FIELD: banknote checking devices.

SUBSTANCE: device contains two linear semiconductor matrices, formed by two layers, each one of which is sensitive to optical radiation with wave lengths different from wave lengths of optical radiation, to which other layers are sensitive. First linear semiconductor matrix scans the banknotes in certain range of spectral sensitivity of semiconductor, and second linear semiconductor matrix scans banknotes in a different range of spectral sensitivity. On basis of signals from both linear semiconductor matrices by means of appropriate combination of such signals, colored image of banknote is produced as well as its image in invisible region of optical radiation spectrum.

EFFECT: provision of simple and inexpensive realization, increased quality of banknote checking due to prevention of distortions in the image, which may result from, for example, parallax errors.

10 cl, 3 dwg

Description

The present invention relates to a banknote verification device scanning scanned banknotes with a semiconductor array.

A device of this type is known, for example, from DE 19517194 A1. Such a known device has as a sensor a charge-coupled device array (CCD sensor) formed by four separate charge-coupled device linear arrays (linear CCD arrays or CCD arrays) that are parallel to each other at a constant distance from one another. Each of the CCD matrices has a filter with a specific characteristic, and therefore one CCD matrix detects the optical radiation of the blue region of the spectrum, the other CCD matrix detects the optical radiation of the green region of the spectrum, the third CCD matrix detects the optical radiation of the red region of the spectrum, and the fourth CCD the matrix detects the optical radiation of the infrared region of the spectrum. When moving the checked banknotes past the CCD sensor with its individual linear CCD matrices, image elements of a particular banknote are formed, which are saved for subsequent processing. Since the speed at which banknotes move past linear CCDs and the distance between CCDs are known values, a complete image of a particular banknote can be formed line-by-line based on the stored image elements. Linear CCDs that detect the optical radiation of the blue, green, and red spectral regions allow color images of banknotes to be generated, while a linear CCDs that detect the optical radiation of the infrared region of the spectrum make it possible to form banknotes in which usually invisible banknote properties are visible, for example , their printing inks.

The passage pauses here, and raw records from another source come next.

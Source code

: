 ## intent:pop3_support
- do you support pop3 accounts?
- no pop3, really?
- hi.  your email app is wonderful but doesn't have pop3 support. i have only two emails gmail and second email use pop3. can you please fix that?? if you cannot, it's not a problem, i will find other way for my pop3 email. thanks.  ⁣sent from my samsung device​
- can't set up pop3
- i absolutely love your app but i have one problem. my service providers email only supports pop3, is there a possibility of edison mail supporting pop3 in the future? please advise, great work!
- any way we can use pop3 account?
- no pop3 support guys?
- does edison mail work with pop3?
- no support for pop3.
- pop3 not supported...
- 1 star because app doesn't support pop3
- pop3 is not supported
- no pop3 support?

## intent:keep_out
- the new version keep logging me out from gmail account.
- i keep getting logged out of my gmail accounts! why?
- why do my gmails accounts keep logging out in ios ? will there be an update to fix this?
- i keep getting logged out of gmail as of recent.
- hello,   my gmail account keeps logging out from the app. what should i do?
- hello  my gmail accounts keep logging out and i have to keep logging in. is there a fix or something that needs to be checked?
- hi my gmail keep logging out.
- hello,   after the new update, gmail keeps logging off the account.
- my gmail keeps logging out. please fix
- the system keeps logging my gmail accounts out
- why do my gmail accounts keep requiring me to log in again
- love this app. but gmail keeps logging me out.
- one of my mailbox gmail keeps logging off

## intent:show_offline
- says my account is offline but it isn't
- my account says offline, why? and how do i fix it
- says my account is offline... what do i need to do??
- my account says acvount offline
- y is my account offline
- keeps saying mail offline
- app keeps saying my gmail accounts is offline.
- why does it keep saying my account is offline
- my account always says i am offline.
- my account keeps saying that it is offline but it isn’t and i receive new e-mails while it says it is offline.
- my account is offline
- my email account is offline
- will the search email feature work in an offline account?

However, the disadvantage of such a known device is the complexity of the CCD sensor used in it, which requires the use of multiple filters to be able to detect each individual linear CCD matrix of optical radiation of the desired region of the spectrum. In addition, when using the known device, problems may arise with the layout of the full color image of a particular banknote from individual image elements obtained by separate CCD matrices that detect the optical radiation of the blue, green, and red spectral regions, since their location at a certain distance from one another can lead to the appearance of parallactic errors if the geometric scale of the image and the frequency of the lines are not matched accordingly. This determines the possibility of the appearance of the so-called moire effects mainly at transitions from light to dark.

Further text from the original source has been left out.